▶ ASSIGNMENT:
Repeat verbatim the lines of the data below, beginning with the line containing "associates, my love" and continuing to the end.

▶ RECORDS FOR THE EXERCISE:
◇ ◇ ◇
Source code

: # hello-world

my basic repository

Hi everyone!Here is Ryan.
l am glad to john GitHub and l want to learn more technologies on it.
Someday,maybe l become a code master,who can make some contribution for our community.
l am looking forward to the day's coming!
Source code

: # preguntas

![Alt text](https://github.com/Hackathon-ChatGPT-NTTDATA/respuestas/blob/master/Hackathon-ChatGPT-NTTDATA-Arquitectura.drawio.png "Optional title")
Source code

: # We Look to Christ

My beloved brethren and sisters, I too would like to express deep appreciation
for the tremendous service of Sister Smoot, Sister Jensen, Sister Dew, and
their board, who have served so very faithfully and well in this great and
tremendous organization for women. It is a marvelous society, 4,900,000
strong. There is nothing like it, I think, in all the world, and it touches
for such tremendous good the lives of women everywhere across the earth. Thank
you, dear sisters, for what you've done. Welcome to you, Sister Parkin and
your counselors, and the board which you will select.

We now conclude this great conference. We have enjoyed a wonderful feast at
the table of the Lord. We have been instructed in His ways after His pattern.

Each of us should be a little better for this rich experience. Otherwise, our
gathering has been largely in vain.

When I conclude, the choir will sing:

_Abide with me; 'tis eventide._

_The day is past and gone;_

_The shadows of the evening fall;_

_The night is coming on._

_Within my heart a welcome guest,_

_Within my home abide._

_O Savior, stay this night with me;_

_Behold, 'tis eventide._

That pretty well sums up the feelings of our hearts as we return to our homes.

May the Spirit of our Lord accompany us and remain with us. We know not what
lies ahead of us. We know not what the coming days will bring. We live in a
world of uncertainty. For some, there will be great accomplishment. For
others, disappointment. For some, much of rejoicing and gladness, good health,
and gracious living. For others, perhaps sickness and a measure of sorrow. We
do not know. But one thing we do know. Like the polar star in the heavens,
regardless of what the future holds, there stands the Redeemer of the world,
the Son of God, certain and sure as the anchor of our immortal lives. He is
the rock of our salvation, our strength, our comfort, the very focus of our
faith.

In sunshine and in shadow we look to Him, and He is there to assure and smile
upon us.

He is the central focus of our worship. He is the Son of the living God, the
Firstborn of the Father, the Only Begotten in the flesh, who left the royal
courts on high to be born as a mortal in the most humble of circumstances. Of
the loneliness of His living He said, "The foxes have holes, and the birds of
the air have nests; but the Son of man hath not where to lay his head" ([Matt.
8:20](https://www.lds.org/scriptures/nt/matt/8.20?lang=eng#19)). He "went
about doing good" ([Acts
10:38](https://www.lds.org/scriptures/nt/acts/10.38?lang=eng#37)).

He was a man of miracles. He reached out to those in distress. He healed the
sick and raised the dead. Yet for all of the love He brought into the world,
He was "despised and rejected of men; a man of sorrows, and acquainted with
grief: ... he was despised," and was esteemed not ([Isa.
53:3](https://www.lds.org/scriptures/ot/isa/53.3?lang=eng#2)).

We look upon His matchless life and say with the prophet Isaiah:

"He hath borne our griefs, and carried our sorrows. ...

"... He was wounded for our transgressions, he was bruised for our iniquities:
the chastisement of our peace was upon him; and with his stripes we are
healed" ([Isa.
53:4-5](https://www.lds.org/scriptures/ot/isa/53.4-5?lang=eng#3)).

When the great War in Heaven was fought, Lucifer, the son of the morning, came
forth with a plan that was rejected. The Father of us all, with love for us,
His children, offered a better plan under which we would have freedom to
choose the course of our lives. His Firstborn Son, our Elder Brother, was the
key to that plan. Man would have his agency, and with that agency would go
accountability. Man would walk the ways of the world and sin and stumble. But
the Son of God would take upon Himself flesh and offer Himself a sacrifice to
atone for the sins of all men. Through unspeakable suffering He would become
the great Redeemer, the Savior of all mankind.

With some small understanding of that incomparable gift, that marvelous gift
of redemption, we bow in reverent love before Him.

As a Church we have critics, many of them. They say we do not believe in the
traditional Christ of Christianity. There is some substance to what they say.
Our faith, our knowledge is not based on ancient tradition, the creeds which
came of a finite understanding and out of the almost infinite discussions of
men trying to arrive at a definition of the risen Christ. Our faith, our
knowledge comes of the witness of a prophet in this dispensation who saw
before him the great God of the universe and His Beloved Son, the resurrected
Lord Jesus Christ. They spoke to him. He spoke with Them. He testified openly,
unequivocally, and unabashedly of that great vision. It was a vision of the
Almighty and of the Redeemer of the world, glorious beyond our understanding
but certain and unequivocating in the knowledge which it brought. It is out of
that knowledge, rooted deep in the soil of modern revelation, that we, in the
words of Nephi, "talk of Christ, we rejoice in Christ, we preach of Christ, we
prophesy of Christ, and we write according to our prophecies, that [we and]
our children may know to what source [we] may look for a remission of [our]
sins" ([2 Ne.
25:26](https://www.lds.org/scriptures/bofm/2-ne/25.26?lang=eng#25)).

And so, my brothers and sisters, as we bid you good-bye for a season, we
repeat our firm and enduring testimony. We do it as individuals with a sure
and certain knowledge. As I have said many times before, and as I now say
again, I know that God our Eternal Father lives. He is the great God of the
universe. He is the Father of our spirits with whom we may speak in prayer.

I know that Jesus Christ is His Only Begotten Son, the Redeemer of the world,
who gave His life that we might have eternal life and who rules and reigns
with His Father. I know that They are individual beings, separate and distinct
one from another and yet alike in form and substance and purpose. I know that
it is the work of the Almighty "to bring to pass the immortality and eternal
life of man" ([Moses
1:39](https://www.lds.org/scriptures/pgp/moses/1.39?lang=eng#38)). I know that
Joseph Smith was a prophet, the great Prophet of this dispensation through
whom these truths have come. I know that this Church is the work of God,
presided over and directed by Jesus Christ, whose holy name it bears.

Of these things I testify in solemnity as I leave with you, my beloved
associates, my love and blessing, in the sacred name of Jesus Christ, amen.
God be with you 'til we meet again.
◇ ◇ ◇
▶ RESULT BELOW:
associates, my love and blessing, in the sacred name of Jesus Christ, amen.
God be with you 'til we meet again.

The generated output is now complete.